Your task is to copy each line of the records that includes the string "during".

__________________________________________________

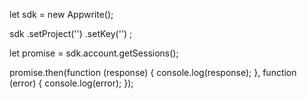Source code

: let sdk = new Appwrite();

sdk
    .setProject('')
    .setKey('')
;

let promise = sdk.account.getSessions();

promise.then(function (response) {
    console.log(response);
}, function (error) {
    console.log(error);
});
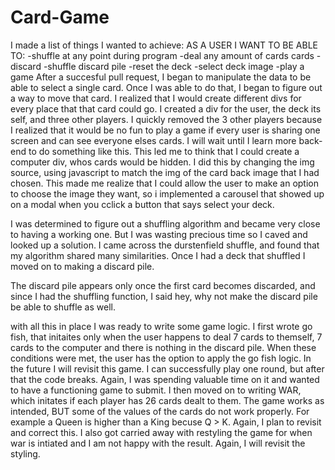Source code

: # Card-Game

I made a list of things I wanted to achieve:
AS A USER I WANT TO BE ABLE TO:
  -shuffle at any point during program
  -deal any amount of cards cards
  -discard
  -shuffle discard pile
  -reset the deck
  -select deck image
  -play a game
After a succesful pull request, I began to manipulate the data to be able to select a single card. Once I was able to do that, I began to figure out a way to move that card.
I realized that I would create different divs for every place that that card could go. I created a div for the user, the deck its self, and three other players. I quickly removed the 3 other players because I realized that it would be no fun to play a game if every user is sharing one screen and can see everyone elses cards. I will wait until I learn more back-end to do something like this. This led me to think that I could create a computer div, whos cards would be hidden. I did this by changing the img source, using javascript to match the img of the card back image that I had chosen. This made me realize that I could allow the user to make an option to choose the image they want, so i implemented a carousel that showed up on a modal when you cclick a button that says select your deck. 

I was determined to figure out a shuffling algorithm and became very close to having a working one. But I was wasting precious time so I caved and looked up a solution. I came across the durstenfield shuffle, and found that my algorithm shared many similarities. Once I had a deck that shuffled I moved on to making a discard pile. 

The discard pile appears only once the first card becomes discarded, and since I had the shuffling function, I said hey, why not make the discard pile be able to shuffle as well. 

with all this in place I was ready to write some game logic. I first wrote go fish, that initaites only when the user happens to deal 7 cards to themself, 7 cards to the computer and there is nothing in the discard pile. When these conditions were met, the user has the option to apply the go fish logic. In the future I will revisit this game. I can successfully play one round, but after that the code breaks. Again, I was spending valuable time on it and wanted to have a functioning game to submit. I then moved on to writing WAR, which initates if each player has 26 cards dealt to them. The game works as intended, BUT some of the values of the cards do not work properly. For example a Queen is higher than a King becuse Q > K. Again, I plan to revisit and correct this. I also got carried away with restyling the game for when war is intiated and I am not happy with the result. Again, I will revisit the styling. 

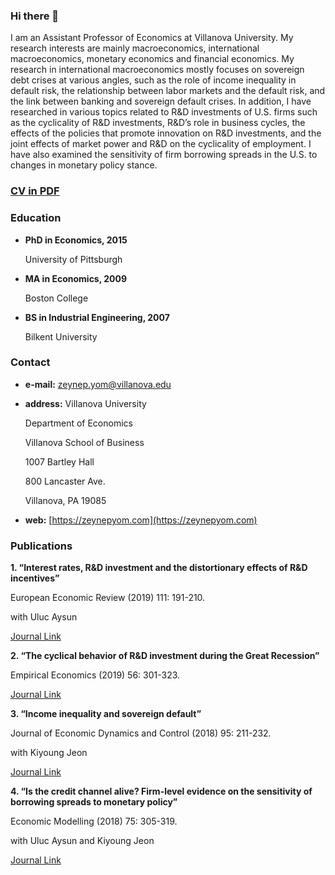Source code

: ### Hi there 👋

I am an Assistant Professor of Economics at Villanova University. My research interests are mainly macroeconomics, international macroeconomics, monetary economics and financial economics. My research in international macroeconomics mostly focuses on sovereign debt crises at various angles, such as the role of income inequality in default risk, the relationship between labor markets and the default risk, and the link between banking and sovereign default crises. In addition, I have researched in various topics related to R&D investments of U.S. firms such as the cyclicality of R&D investments, R&D’s role in business cycles, the effects of the policies that promote innovation on R&D investments, and the joint effects of market power and R&D on the cyclicality of employment. I have also examined the sensitivity of firm borrowing spreads in the U.S. to changes in monetary policy stance.


### [**CV in PDF**](https://www.dropbox.com/s/9o9e9goq8rgqj41/cv.pdf?dl=0)

### Education
- **PhD in Economics, 2015**

  University of Pittsburgh
- **MA in Economics, 2009**

  Boston College
- **BS in Industrial Engineering, 2007**

  Bilkent University
  
### Contact 
- **e-mail:** <a href="mailto:zeynep.yom@villanova.edu">zeynep.yom@villanova.edu</a>
- **address:** Villanova University 
  
  Department of Economics 
  
  Villanova School of Business 
  
  1007 Bartley Hall
  
  800 Lancaster Ave. 
  
  Villanova, PA 19085
- **web:** [https://zeynepyom.com](https://zeynepyom.com)

### Publications

**1. “Interest rates, R&D investment and the distortionary effects of R&D incentives”**

European Economic Review (2019) 111: 191-210. 

with Uluc Aysun

[Journal Link](https://www.sciencedirect.com/science/article/abs/pii/S0014292118301673) 

**2. “The cyclical behavior of R&D investment during the Great Recession”**

Empirical Economics (2019) 56: 301-323.

[Journal Link](https://link.springer.com/article/10.1007/s00181-017-1358-7)

**3. “Income inequality and sovereign default”**

Journal of Economic Dynamics and Control (2018) 95: 211-232. 

with Kiyoung Jeon

[Journal Link](https://www.sciencedirect.com/science/article/abs/pii/S0165188918302562)

**4. “Is the credit channel alive? Firm-level evidence on the sensitivity of borrowing spreads to monetary policy”** 

Economic Modelling (2018) 75: 305-319. 

with Uluc Aysun and Kiyoung Jeon

[Journal Link](https://www.sciencedirect.com/science/article/abs/pii/S0264999318303171)

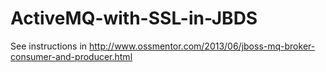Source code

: ActiveMQ-with-SSL-in-JBDS
=========================

See instructions in http://www.ossmentor.com/2013/06/jboss-mq-broker-consumer-and-producer.html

__________________________________________________

SOLUTION FOR THIS TASK:
  -shuffle at any point during program
**2. “The cyclical behavior of R&D investment during the Great Recession”**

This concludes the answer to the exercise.